Vaccine Available for GandCrab Ransomware v4.1.2

AhnLab, a South Korea-based cyber-security firm, has released today a vaccine app that blocks the GandCrab ransomware from taking root and encrypting users' files.
This vaccine app works by creating a special file on users' computers that the GandCrab ransomware checks before encrypting user data.
This file is named [hexadecimal-string].lock and is saved at the following locations.

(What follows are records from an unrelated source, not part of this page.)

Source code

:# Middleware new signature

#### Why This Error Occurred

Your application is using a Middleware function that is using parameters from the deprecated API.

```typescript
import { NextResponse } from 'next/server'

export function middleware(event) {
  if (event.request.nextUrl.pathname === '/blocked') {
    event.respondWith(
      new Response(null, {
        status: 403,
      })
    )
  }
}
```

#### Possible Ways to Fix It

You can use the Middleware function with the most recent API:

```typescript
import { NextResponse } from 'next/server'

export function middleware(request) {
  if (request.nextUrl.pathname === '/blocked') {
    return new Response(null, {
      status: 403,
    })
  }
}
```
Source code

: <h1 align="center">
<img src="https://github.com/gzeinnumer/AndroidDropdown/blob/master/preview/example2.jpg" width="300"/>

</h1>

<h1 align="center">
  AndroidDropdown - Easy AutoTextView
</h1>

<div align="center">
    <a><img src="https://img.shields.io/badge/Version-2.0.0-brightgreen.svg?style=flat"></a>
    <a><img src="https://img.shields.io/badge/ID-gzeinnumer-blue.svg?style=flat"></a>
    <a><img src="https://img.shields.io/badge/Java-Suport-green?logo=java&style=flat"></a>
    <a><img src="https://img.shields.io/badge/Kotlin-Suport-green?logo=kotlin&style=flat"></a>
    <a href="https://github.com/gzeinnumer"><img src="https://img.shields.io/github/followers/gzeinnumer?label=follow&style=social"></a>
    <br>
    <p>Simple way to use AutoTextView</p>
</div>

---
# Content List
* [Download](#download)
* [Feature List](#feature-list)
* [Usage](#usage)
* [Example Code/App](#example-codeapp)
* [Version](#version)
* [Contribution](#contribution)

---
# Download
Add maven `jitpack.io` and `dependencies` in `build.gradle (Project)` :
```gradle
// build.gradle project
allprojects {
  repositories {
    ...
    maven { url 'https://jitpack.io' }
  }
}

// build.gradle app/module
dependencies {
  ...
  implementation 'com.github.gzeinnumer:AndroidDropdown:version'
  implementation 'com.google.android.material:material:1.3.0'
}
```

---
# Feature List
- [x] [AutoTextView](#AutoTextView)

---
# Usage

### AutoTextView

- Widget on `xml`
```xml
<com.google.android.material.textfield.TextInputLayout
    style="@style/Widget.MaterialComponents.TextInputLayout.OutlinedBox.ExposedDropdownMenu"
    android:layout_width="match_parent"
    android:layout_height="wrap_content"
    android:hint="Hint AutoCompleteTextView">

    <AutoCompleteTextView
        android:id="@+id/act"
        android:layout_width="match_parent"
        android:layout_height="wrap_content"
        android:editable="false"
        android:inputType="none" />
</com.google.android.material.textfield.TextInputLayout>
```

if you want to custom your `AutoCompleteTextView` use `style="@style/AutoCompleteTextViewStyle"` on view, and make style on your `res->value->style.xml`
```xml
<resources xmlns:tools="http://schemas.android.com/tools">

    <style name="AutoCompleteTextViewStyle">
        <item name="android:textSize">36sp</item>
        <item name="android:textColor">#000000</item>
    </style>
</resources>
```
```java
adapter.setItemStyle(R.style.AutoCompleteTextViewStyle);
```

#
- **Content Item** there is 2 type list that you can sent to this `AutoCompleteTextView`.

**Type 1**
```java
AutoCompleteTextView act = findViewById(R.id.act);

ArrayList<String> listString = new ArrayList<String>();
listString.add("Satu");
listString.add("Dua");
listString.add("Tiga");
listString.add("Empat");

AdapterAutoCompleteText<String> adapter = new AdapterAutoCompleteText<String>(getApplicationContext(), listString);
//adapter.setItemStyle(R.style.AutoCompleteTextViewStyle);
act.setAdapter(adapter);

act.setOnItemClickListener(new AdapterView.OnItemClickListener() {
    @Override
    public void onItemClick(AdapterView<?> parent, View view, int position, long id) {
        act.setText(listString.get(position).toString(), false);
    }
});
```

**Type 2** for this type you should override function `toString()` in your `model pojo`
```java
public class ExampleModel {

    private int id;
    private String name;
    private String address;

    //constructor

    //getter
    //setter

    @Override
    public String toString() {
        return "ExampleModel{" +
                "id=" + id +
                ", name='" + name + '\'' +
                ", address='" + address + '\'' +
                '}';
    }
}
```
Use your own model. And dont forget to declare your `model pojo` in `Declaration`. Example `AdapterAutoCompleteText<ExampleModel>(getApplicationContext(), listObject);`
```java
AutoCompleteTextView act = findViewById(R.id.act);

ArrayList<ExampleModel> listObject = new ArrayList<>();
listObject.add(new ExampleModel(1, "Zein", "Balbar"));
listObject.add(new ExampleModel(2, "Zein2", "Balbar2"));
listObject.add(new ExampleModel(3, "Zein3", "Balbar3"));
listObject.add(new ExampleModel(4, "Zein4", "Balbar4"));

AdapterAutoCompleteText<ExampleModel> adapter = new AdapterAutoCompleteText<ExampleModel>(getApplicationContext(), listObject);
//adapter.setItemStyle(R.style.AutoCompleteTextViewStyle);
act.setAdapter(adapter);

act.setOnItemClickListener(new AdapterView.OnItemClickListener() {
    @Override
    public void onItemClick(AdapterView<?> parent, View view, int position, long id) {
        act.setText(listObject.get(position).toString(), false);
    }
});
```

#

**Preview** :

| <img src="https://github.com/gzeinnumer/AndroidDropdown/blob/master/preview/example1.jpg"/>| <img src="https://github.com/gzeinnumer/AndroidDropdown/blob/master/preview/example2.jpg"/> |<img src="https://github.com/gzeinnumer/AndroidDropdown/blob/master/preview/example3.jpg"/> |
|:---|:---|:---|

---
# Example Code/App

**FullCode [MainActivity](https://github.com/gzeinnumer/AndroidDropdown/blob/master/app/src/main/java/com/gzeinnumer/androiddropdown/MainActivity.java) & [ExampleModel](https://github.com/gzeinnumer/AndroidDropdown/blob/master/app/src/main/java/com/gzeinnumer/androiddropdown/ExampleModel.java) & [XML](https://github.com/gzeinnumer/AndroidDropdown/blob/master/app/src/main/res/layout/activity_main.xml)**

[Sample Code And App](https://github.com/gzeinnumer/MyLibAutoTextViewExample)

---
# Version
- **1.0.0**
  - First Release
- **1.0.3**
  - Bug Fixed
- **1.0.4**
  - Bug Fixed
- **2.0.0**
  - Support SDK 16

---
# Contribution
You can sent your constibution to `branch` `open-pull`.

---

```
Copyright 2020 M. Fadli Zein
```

Win XP: C:\Documents and Settings\All Users\Application Data
Win 7, 8, 10: C:\ProgramData

Vaccine app tricks GandCrab ransomware

The hexadecimal ID is generated based on the computer's volume information of the root drive and a custom Salsa20 algorithm and is unique per user.
GandCrab creates this file to know if a computer has already been infected and prevent users from running the ransomware executable twice and double-encrypting and permanently destroying their data.
The AhnLab vaccine app can create this file in advance, before a user might get infected, hence tricking the ransomware into thinking it has already locked the victim's data.
No SMB spreader

The GandCrab ransomware has slowly become the most widespread ransomware strain in use today. Version 4.1.x, in particular, has recently grabbed some headlines.

Back at the start of the month, a security researchers spotted that GandCrab added support for the EternalBlue NSA exploit, suggesting the ransomware could use it to spread to other nearby computers on the same network via the SMB protocol. But in a later report, Fortinet said this self-propagation routine doesn't seem to be used by the ransomware at all.